I've added in git a function named ecdf which takes a series or
vector argument and returns the empirical CDF in the form of a two
column matrix with unique sorted values of the input in column 1 and
cumulative relative frequency in column 2.
This is not very difficult to do in hansl, but it's substantially
faster in C (the differential depending on the dimensions of the
problem) and I think it may be worth having.

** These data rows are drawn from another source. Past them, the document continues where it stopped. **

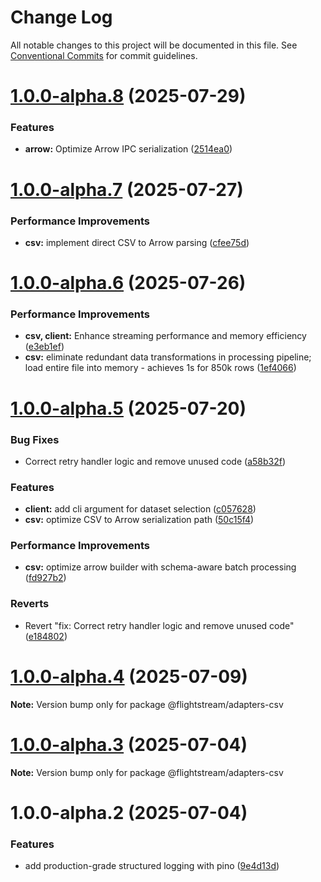 # Change Log

All notable changes to this project will be documented in this file.
See [Conventional Commits](https://conventionalcommits.org) for commit guidelines.

# [1.0.0-alpha.8](https://github.com/ggauravr/flightstream/compare/@flightstream/adapters-csv@1.0.0-alpha.7...@flightstream/adapters-csv@1.0.0-alpha.8) (2025-07-29)


### Features

* **arrow:** Optimize Arrow IPC serialization ([2514ea0](https://github.com/ggauravr/flightstream/commit/2514ea0596f285989c7acdf2f74bb8352dc0eb35))





# [1.0.0-alpha.7](https://github.com/ggauravr/flightstream/compare/@flightstream/adapters-csv@1.0.0-alpha.6...@flightstream/adapters-csv@1.0.0-alpha.7) (2025-07-27)


### Performance Improvements

* **csv:** implement direct CSV to Arrow parsing ([cfee75d](https://github.com/ggauravr/flightstream/commit/cfee75d910454a3016011e37501b7d879bd86998))





# [1.0.0-alpha.6](https://github.com/ggauravr/flightstream/compare/@flightstream/adapters-csv@1.0.0-alpha.5...@flightstream/adapters-csv@1.0.0-alpha.6) (2025-07-26)


### Performance Improvements

* **csv, client:** Enhance streaming performance and memory efficiency ([e3eb1ef](https://github.com/ggauravr/flightstream/commit/e3eb1ef5cc578822d53aaddf407ce1af21fd999a))
* **csv:** eliminate redundant data transformations in processing pipeline; load entire file into memory - achieves 1s for 850k rows ([1ef4066](https://github.com/ggauravr/flightstream/commit/1ef4066c6b35883263b5264e6269680bd989661f))





# [1.0.0-alpha.5](https://github.com/ggauravr/flightstream/compare/@flightstream/adapters-csv@1.0.0-alpha.4...@flightstream/adapters-csv@1.0.0-alpha.5) (2025-07-20)


### Bug Fixes

* Correct retry handler logic and remove unused code ([a58b32f](https://github.com/ggauravr/flightstream/commit/a58b32fdb7b8b70680edb2919a8bdca3f71015e1))


### Features

* **client:** add cli argument for dataset selection ([c057628](https://github.com/ggauravr/flightstream/commit/c0576286a80da846b4880db324a59d7f39690cc0))
* **csv:** optimize CSV to Arrow serialization path ([50c15f4](https://github.com/ggauravr/flightstream/commit/50c15f41f25603ca47d769a7f26bcb36c9a6547a))


### Performance Improvements

* **csv:** optimize arrow builder with schema-aware batch processing ([fd927b2](https://github.com/ggauravr/flightstream/commit/fd927b217b2b3d409b0a079ca9c5c577bbc6bb98))


### Reverts

* Revert "fix: Correct retry handler logic and remove unused code" ([e184802](https://github.com/ggauravr/flightstream/commit/e1848020cdd074d8dd9d66e12139ce1f4c01d68a))





# [1.0.0-alpha.4](https://github.com/ggauravr/flightstream/compare/@flightstream/adapters-csv@1.0.0-alpha.3...@flightstream/adapters-csv@1.0.0-alpha.4) (2025-07-09)

**Note:** Version bump only for package @flightstream/adapters-csv





# [1.0.0-alpha.3](https://github.com/ggauravr/flightstream/compare/@flightstream/adapters-csv@1.0.0-alpha.2...@flightstream/adapters-csv@1.0.0-alpha.3) (2025-07-04)

**Note:** Version bump only for package @flightstream/adapters-csv





# 1.0.0-alpha.2 (2025-07-04)


### Features

* add production-grade structured logging with pino ([9e4d13d](https://github.com/ggauravr/flightstream/commit/9e4d13dbf2c2c319b4fcaed4cb5aa251b4b7d7bb))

Test script below.
<hansl>
function matrix hansl_ecdf (const matrix M)
matrix ret = values(M) ~ 0
scalar n = rows(M)
loop i=1..rows(ret) -q
ret[i,2] = sumc(M .<= ret[i,1])/n
endloop
return ret
end function
scalar N = 3000
matrix M = zeros(N, 1)
loop i=1..N -q
M[i] = randint(1, 200)
endloop
scalar t1=0
scalar t2=0
loop 500 -q
set stopwatch
matrix ec1 = ecdf(M)
t1 += $stopwatch
matrix ec2 = hansl_ecdf(M)
t2 += $stopwatch
endloop
printf "built-in: %.3fs\n", t1
printf "hansl: %.3fs\n", t2
</hansl>
hansl_ecdf() could probably be improved upon, but it seems like a
"natural" solution for hansl users. Output on the machine I'm at:
built-in: 0.204s
hansl: 1.610s
(Besides, the built-in version handles both series and vectors, and
automatically drops NAs or NaNs from the calculation.)
If I've missed a reason why this is redundant (which sometimes
happens!) please let me know. Otherwise I'll go ahead and document
it.
Allin